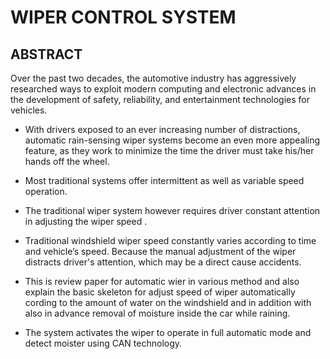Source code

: # WIPER CONTROL SYSTEM
## ABSTRACT

Over the past two decades, the automotive industry has
aggressively researched ways to exploit modern computing
and electronic advances in the development of safety,
reliability, and entertainment technologies for vehicles.

*  With
drivers exposed to an ever increasing number of distractions,
automatic rain-sensing wiper systems become an even more
appealing feature, as they work to minimize the time the
driver must take his/her hands off the wheel.

*   Most traditional
systems offer intermittent as well as variable speed operation.

*  The traditional wiper system however requires driver constant
attention in adjusting the wiper speed .

*  Traditional windshield
wiper speed constantly varies according to time and vehicle’s
speed. Because the manual adjustment of the wiper distracts
driver's attention, which may be a direct cause accidents.

*  This
is review paper for automatic wier in various method and also
explain the basic skeleton for adjust speed of wiper
automatically cording to the amount of water on the
windshield and in addition with also in advance removal of
moisture inside the car while raining.

*  The system activates the
wiper to operate in full automatic mode and detect moister
using CAN technology.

★ ★ ★

Exercise. Give back all entries exactly. No pictures belong in the copy.

Response box.
Source code

: # WIPER CONTROL SYSTEM
## ABSTRACT

Over the past two decades, the automotive industry has
aggressively researched ways to exploit modern computing
and electronic advances in the development of safety,
reliability, and entertainment technologies for vehicles.

*  With
drivers exposed to an ever increasing number of distractions,
automatic rain-sensing wiper systems become an even more
appealing feature, as they work to minimize the time the
driver must take his/her hands off the wheel.

*   Most traditional
systems offer intermittent as well as variable speed operation.

*  The traditional wiper system however requires driver constant
attention in adjusting the wiper speed .

*  Traditional windshield
wiper speed constantly varies according to time and vehicle’s
speed. Because the manual adjustment of the wiper distracts
driver's attention, which may be a direct cause accidents.

*  This
is review paper for automatic wier in various method and also
explain the basic skeleton for adjust speed of wiper
automatically cording to the amount of water on the
windshield and in addition with also in advance removal of
moisture inside the car while raining.

*  The system activates the
wiper to operate in full automatic mode and detect moister
using CAN technology.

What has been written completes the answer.